● **Assignment**
Look through the entries that follow and return each line that has the string "begin".

● **Records provided**
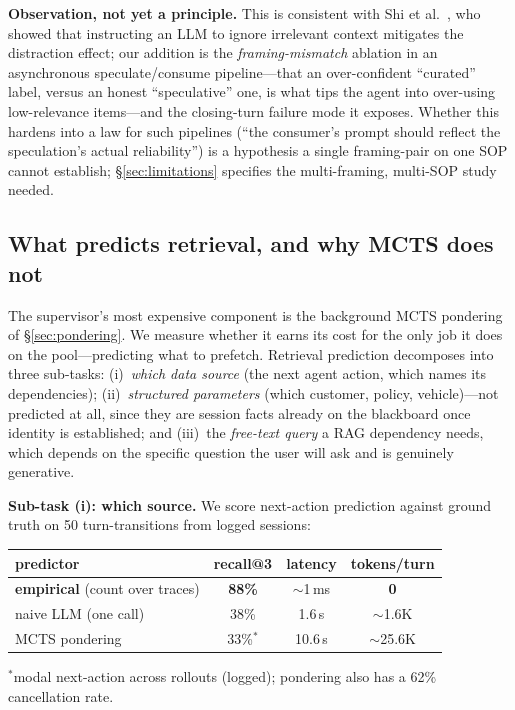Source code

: \documentclass[10pt,twocolumn]{article}
\begin{document}
\textbf{Observation, not yet a principle.} This is consistent with Shi et al.~\cite{shi2023}, who showed that instructing an LLM to ignore irrelevant context mitigates the distraction effect; our addition is the \emph{framing-mismatch} ablation in an asynchronous speculate/consume pipeline---that an over-confident ``curated'' label, versus an honest ``speculative'' one, is what tips the agent into over-using low-relevance items---and the closing-turn failure mode it exposes. Whether this hardens into a law for such pipelines (``the consumer's prompt should reflect the speculation's actual reliability'') is a hypothesis a single framing-pair on one SOP cannot establish; \S\ref{sec:limitations} specifies the multi-framing, multi-SOP study needed.

\subsection{What predicts retrieval, and why MCTS does not}
\label{sec:abl-predictor}

The supervisor's most expensive component is the background MCTS pondering of \S\ref{sec:pondering}. We measure whether it earns its cost for the only job it does on the pool---predicting what to prefetch. Retrieval prediction decomposes into three sub-tasks: (i)~\emph{which data source} (the next agent action, which names its dependencies); (ii)~\emph{structured parameters} (which customer, policy, vehicle)---not predicted at all, since they are session facts already on the blackboard once identity is established; and (iii)~the \emph{free-text query} a RAG dependency needs, which depends on the specific question the user will ask and is genuinely generative.

\textbf{Sub-task (i): which source.} We score next-action prediction against ground truth on 50 turn-transitions from logged sessions:

\begin{center}\footnotesize\setlength{\tabcolsep}{4pt}
\begin{tabular}{lccc}
\toprule
predictor & recall@3 & latency & tokens/turn \\
\midrule
\textbf{empirical} (count over traces) & \textbf{88\%} & $\sim$1\,ms & \textbf{0} \\
naive LLM (one call) & 38\% & 1.6\,s & $\sim$1.6K \\
MCTS pondering & 33\%$^{*}$ & 10.6\,s & $\sim$25.6K \\
\bottomrule
\end{tabular}
\end{center}
{\footnotesize $^{*}$modal next-action across rollouts (logged); pondering also has a 62\% cancellation rate.}
\end{document}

● **Response to the task**
\begin{document}
\begin{center}\footnotesize\setlength{\tabcolsep}{4pt}
\begin{tabular}{lccc}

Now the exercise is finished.